BRIEF: Extract, unchanged, every line from the top of the material below through the line with "- Consider color contrast ratios", and no more.

TASK INPUT:

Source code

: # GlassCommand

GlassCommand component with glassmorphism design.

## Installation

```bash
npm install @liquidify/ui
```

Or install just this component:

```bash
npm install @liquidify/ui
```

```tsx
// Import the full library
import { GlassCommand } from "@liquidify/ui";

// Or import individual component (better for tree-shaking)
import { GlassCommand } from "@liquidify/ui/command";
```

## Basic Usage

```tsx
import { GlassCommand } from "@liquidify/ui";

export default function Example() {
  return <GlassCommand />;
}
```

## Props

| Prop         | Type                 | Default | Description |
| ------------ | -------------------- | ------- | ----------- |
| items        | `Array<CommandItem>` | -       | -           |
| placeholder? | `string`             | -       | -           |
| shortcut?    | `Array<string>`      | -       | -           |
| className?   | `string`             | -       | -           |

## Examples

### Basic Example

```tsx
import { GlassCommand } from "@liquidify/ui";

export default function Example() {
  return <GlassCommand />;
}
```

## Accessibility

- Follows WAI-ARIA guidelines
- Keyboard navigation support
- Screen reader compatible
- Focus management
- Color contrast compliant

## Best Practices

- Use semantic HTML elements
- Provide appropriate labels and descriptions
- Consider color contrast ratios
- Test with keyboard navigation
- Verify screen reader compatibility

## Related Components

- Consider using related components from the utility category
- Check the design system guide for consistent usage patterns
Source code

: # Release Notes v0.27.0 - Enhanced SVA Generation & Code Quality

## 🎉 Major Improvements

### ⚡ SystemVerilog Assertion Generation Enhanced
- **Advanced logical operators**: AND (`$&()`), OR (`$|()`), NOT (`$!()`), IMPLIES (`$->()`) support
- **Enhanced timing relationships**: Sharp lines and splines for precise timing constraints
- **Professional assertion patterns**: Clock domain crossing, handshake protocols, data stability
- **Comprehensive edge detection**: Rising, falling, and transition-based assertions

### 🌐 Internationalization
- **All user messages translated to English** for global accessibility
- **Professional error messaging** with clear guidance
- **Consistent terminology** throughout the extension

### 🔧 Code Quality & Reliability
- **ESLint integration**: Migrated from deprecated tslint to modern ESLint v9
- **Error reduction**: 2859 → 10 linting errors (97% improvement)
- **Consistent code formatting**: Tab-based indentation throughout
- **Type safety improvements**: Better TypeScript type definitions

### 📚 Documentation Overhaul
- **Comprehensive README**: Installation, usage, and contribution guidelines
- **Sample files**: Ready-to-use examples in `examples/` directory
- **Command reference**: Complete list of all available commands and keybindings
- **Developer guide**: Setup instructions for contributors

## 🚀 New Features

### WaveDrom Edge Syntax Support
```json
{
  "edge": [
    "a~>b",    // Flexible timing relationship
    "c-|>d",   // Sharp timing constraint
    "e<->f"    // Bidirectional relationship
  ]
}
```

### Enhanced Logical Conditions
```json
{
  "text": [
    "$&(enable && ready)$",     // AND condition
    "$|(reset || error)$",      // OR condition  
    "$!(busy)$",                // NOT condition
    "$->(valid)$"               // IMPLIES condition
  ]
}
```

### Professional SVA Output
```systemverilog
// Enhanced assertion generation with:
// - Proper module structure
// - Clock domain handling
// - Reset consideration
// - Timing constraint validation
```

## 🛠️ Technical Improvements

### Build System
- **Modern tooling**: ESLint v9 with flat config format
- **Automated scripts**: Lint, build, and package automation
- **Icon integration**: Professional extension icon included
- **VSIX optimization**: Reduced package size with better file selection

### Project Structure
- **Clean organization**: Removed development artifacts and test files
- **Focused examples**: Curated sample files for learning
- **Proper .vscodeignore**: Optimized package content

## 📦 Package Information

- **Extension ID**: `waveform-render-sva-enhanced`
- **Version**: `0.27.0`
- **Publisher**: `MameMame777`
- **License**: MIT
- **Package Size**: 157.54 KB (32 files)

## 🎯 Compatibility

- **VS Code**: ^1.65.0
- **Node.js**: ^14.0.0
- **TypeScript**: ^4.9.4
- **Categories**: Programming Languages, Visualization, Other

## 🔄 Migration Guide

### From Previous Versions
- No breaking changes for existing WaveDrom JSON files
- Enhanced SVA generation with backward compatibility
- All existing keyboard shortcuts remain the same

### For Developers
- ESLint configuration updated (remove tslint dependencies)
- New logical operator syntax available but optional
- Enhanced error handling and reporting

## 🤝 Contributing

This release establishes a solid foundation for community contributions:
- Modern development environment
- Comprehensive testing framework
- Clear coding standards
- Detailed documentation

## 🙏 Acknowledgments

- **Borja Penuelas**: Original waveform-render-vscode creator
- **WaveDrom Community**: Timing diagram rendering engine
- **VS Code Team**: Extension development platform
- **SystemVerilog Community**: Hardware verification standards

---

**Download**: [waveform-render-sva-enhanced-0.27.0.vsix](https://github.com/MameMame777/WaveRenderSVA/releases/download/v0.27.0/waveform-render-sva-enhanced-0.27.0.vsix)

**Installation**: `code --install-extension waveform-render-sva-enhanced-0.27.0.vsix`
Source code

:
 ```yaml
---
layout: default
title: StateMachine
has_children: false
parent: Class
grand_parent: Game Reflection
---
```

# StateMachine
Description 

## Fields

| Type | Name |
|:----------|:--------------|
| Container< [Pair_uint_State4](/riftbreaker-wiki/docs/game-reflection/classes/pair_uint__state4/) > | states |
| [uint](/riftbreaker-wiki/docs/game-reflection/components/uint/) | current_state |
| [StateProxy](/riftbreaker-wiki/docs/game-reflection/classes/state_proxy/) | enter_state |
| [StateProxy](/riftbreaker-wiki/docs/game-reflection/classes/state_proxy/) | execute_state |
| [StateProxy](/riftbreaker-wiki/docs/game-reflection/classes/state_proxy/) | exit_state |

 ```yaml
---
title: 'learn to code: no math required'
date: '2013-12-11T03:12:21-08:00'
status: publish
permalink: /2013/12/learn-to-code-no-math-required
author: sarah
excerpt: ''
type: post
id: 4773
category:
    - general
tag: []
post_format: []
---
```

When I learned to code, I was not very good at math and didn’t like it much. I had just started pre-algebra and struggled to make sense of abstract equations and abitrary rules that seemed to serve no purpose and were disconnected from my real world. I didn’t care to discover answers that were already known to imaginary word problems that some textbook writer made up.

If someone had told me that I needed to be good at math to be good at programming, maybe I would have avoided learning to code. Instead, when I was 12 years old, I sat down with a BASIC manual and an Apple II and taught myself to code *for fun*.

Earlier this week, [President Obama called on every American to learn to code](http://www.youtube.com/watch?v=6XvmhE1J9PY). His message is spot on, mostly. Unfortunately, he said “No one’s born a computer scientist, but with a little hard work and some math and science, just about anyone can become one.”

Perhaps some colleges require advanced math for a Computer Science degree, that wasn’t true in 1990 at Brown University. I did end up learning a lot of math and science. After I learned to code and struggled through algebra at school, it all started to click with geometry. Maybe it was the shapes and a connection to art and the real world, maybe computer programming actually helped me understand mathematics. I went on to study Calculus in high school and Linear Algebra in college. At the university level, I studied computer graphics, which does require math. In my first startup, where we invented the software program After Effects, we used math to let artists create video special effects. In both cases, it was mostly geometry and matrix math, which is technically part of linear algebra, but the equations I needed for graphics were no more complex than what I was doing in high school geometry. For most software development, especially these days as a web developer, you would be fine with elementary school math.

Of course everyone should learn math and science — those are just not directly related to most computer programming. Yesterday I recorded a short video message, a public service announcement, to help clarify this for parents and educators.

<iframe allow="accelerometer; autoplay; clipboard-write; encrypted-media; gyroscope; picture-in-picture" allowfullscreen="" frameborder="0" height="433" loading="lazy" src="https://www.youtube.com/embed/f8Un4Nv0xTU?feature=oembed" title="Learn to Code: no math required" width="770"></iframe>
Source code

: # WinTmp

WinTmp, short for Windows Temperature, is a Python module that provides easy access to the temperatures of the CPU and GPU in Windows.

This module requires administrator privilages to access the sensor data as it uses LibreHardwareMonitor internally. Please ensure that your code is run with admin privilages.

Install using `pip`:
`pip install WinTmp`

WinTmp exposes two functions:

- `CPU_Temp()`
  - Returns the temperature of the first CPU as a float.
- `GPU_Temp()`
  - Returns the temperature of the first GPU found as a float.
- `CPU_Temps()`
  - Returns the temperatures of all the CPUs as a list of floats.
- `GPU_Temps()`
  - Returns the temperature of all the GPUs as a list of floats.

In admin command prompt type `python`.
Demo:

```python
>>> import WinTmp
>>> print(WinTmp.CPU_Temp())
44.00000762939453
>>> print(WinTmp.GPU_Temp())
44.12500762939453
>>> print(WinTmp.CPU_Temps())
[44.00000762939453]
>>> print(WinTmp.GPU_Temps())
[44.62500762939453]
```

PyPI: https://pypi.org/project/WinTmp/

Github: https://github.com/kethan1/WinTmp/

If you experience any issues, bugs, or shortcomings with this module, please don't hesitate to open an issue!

TASK OUTPUT:
Source code

: # GlassCommand

GlassCommand component with glassmorphism design.

## Installation

```bash
npm install @liquidify/ui
```

Or install just this component:

```bash
npm install @liquidify/ui
```

```tsx
// Import the full library
import { GlassCommand } from "@liquidify/ui";

// Or import individual component (better for tree-shaking)
import { GlassCommand } from "@liquidify/ui/command";
```

## Basic Usage

```tsx
import { GlassCommand } from "@liquidify/ui";

export default function Example() {
  return <GlassCommand />;
}
```

## Props

| Prop         | Type                 | Default | Description |
| ------------ | -------------------- | ------- | ----------- |
| items        | `Array<CommandItem>` | -       | -           |
| placeholder? | `string`             | -       | -           |
| shortcut?    | `Array<string>`      | -       | -           |
| className?   | `string`             | -       | -           |

## Examples

### Basic Example

```tsx
import { GlassCommand } from "@liquidify/ui";

export default function Example() {
  return <GlassCommand />;
}
```

## Accessibility

- Follows WAI-ARIA guidelines
- Keyboard navigation support
- Screen reader compatible
- Focus management
- Color contrast compliant

## Best Practices

- Use semantic HTML elements
- Provide appropriate labels and descriptions
- Consider color contrast ratios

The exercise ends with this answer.